[EXTRACTED MATERIAL]

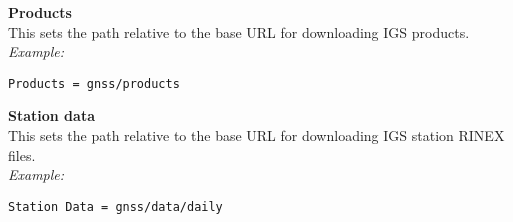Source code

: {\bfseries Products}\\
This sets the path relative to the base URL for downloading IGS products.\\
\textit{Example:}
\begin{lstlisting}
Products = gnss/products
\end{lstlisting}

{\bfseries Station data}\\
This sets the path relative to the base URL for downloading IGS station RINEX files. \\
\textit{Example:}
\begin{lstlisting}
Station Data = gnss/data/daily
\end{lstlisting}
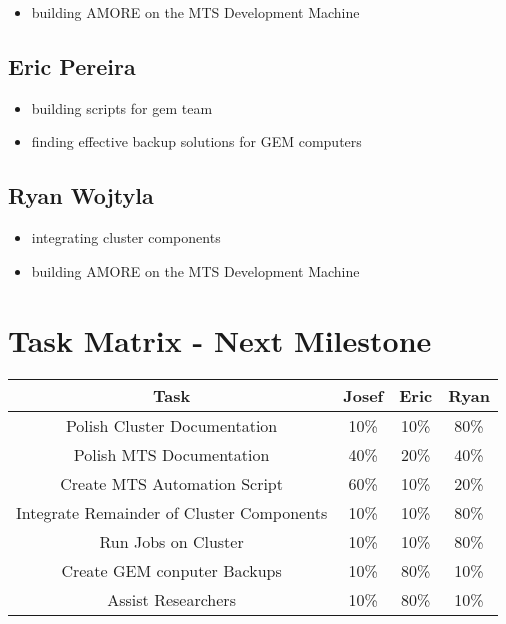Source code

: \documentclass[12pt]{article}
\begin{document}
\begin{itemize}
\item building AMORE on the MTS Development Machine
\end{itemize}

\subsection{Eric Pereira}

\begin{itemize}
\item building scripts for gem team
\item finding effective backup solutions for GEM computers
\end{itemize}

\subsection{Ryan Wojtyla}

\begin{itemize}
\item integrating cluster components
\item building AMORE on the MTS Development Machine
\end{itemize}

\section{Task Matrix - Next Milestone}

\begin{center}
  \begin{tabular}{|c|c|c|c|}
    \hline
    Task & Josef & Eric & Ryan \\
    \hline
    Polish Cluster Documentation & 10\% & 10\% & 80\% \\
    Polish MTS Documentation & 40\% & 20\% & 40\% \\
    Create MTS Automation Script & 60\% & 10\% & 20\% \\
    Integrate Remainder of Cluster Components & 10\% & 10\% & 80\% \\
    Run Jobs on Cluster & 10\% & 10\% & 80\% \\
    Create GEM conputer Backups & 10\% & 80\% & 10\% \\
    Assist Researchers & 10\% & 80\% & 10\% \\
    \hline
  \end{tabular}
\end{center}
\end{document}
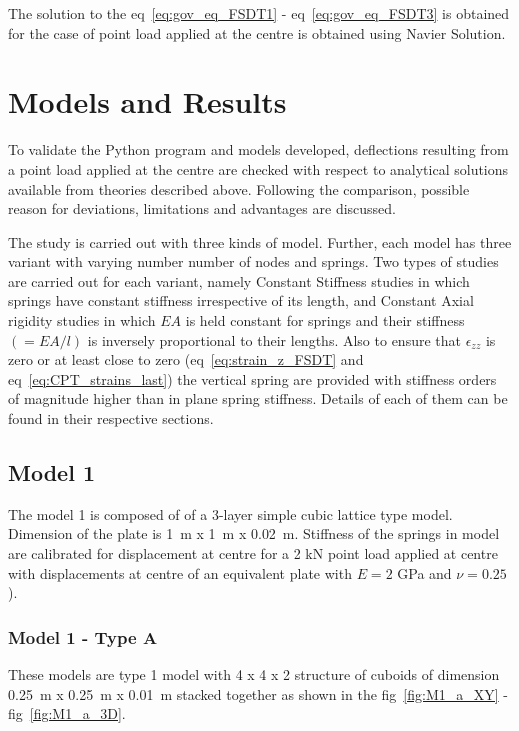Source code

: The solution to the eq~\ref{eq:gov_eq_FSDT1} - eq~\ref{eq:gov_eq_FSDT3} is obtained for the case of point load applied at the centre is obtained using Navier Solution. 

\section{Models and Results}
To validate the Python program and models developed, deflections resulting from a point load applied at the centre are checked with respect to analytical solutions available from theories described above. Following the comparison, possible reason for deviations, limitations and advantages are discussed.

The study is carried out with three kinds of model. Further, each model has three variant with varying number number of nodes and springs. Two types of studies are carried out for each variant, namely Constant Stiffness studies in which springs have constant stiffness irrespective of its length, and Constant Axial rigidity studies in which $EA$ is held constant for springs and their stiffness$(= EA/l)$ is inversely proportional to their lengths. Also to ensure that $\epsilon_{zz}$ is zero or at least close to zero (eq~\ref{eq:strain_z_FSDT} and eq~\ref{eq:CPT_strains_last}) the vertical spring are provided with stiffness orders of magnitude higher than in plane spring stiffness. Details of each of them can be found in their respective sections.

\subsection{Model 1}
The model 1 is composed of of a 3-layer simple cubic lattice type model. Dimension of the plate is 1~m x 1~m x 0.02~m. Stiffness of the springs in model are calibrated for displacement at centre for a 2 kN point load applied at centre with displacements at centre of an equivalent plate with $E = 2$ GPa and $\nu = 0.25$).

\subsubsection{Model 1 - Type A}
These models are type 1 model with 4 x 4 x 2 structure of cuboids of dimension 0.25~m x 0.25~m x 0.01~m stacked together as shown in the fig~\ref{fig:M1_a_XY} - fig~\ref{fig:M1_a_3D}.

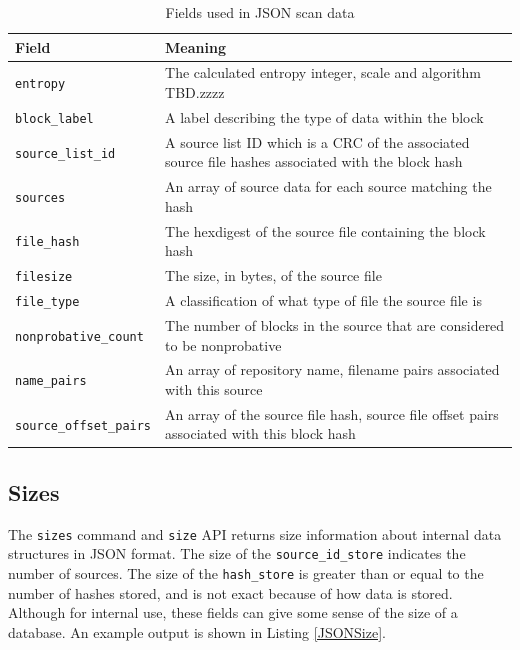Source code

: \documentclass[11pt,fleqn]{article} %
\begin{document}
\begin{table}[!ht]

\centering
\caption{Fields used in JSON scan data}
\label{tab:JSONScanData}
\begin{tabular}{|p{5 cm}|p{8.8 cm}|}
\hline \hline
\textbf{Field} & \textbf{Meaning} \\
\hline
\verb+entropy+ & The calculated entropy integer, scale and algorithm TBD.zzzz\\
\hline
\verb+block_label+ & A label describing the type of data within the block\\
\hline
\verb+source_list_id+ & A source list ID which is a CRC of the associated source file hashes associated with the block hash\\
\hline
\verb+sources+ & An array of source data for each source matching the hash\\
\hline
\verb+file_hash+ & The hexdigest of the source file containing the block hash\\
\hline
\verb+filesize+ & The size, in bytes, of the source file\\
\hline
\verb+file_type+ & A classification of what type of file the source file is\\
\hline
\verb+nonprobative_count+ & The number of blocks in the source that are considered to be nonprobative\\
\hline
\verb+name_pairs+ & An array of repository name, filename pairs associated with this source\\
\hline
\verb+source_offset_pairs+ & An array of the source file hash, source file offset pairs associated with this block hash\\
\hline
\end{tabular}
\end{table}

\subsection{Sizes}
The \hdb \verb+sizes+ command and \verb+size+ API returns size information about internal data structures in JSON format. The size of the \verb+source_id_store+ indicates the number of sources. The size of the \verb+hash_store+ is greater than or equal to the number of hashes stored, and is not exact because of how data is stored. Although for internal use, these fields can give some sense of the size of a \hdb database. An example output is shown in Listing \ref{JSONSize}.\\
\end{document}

[/EXTRACTED MATERIAL]

-- WORK TO COMPLETE --
Each line above has to be returned exactly. Drop the pictures.

-- ANSWER TO THIS TASK --
Source code

: {\bfseries Products}\\
This sets the path relative to the base URL for downloading IGS products.\\
\textit{Example:}
\begin{lstlisting}
Products = gnss/products
\end{lstlisting}

{\bfseries Station data}\\
This sets the path relative to the base URL for downloading IGS station RINEX files. \\
\textit{Example:}
\begin{lstlisting}
Station Data = gnss/data/daily
\end{lstlisting}
Source code

: \documentclass[12pt]{article}
\begin{document}
\begin{itemize}
\item building AMORE on the MTS Development Machine
\end{itemize}

\subsection{Eric Pereira}

\begin{itemize}
\item building scripts for gem team
\item finding effective backup solutions for GEM computers
\end{itemize}

\subsection{Ryan Wojtyla}

\begin{itemize}
\item integrating cluster components
\item building AMORE on the MTS Development Machine
\end{itemize}

\section{Task Matrix - Next Milestone}

\begin{center}
  \begin{tabular}{|c|c|c|c|}
    \hline
    Task & Josef & Eric & Ryan \\
    \hline
    Polish Cluster Documentation & 10\% & 10\% & 80\% \\
    Polish MTS Documentation & 40\% & 20\% & 40\% \\
    Create MTS Automation Script & 60\% & 10\% & 20\% \\
    Integrate Remainder of Cluster Components & 10\% & 10\% & 80\% \\
    Run Jobs on Cluster & 10\% & 10\% & 80\% \\
    Create GEM conputer Backups & 10\% & 80\% & 10\% \\
    Assist Researchers & 10\% & 80\% & 10\% \\
    \hline
  \end{tabular}
\end{center}
\end{document}
Source code

: The solution to the eq~\ref{eq:gov_eq_FSDT1} - eq~\ref{eq:gov_eq_FSDT3} is obtained for the case of point load applied at the centre is obtained using Navier Solution. 

\section{Models and Results}
To validate the Python program and models developed, deflections resulting from a point load applied at the centre are checked with respect to analytical solutions available from theories described above. Following the comparison, possible reason for deviations, limitations and advantages are discussed.

The study is carried out with three kinds of model. Further, each model has three variant with varying number number of nodes and springs. Two types of studies are carried out for each variant, namely Constant Stiffness studies in which springs have constant stiffness irrespective of its length, and Constant Axial rigidity studies in which $EA$ is held constant for springs and their stiffness$(= EA/l)$ is inversely proportional to their lengths. Also to ensure that $\epsilon_{zz}$ is zero or at least close to zero (eq~\ref{eq:strain_z_FSDT} and eq~\ref{eq:CPT_strains_last}) the vertical spring are provided with stiffness orders of magnitude higher than in plane spring stiffness. Details of each of them can be found in their respective sections.

\subsection{Model 1}
The model 1 is composed of of a 3-layer simple cubic lattice type model. Dimension of the plate is 1~m x 1~m x 0.02~m. Stiffness of the springs in model are calibrated for displacement at centre for a 2 kN point load applied at centre with displacements at centre of an equivalent plate with $E = 2$ GPa and $\nu = 0.25$).

\subsubsection{Model 1 - Type A}
These models are type 1 model with 4 x 4 x 2 structure of cuboids of dimension 0.25~m x 0.25~m x 0.01~m stacked together as shown in the fig~\ref{fig:M1_a_XY} - fig~\ref{fig:M1_a_3D}.

Source code

: \documentclass[11pt,fleqn]{article} %
\begin{document}
\begin{table}[!ht]

\centering
\caption{Fields used in JSON scan data}
\label{tab:JSONScanData}
\begin{tabular}{|p{5 cm}|p{8.8 cm}|}
\hline \hline
\textbf{Field} & \textbf{Meaning} \\
\hline
\verb+entropy+ & The calculated entropy integer, scale and algorithm TBD.zzzz\\
\hline
\verb+block_label+ & A label describing the type of data within the block\\
\hline
\verb+source_list_id+ & A source list ID which is a CRC of the associated source file hashes associated with the block hash\\
\hline
\verb+sources+ & An array of source data for each source matching the hash\\
\hline
\verb+file_hash+ & The hexdigest of the source file containing the block hash\\
\hline
\verb+filesize+ & The size, in bytes, of the source file\\
\hline
\verb+file_type+ & A classification of what type of file the source file is\\
\hline
\verb+nonprobative_count+ & The number of blocks in the source that are considered to be nonprobative\\
\hline
\verb+name_pairs+ & An array of repository name, filename pairs associated with this source\\
\hline
\verb+source_offset_pairs+ & An array of the source file hash, source file offset pairs associated with this block hash\\
\hline
\end{tabular}
\end{table}

\subsection{Sizes}
The \hdb \verb+sizes+ command and \verb+size+ API returns size information about internal data structures in JSON format. The size of the \verb+source_id_store+ indicates the number of sources. The size of the \verb+hash_store+ is greater than or equal to the number of hashes stored, and is not exact because of how data is stored. Although for internal use, these fields can give some sense of the size of a \hdb database. An example output is shown in Listing \ref{JSONSize}.\\
\end{document}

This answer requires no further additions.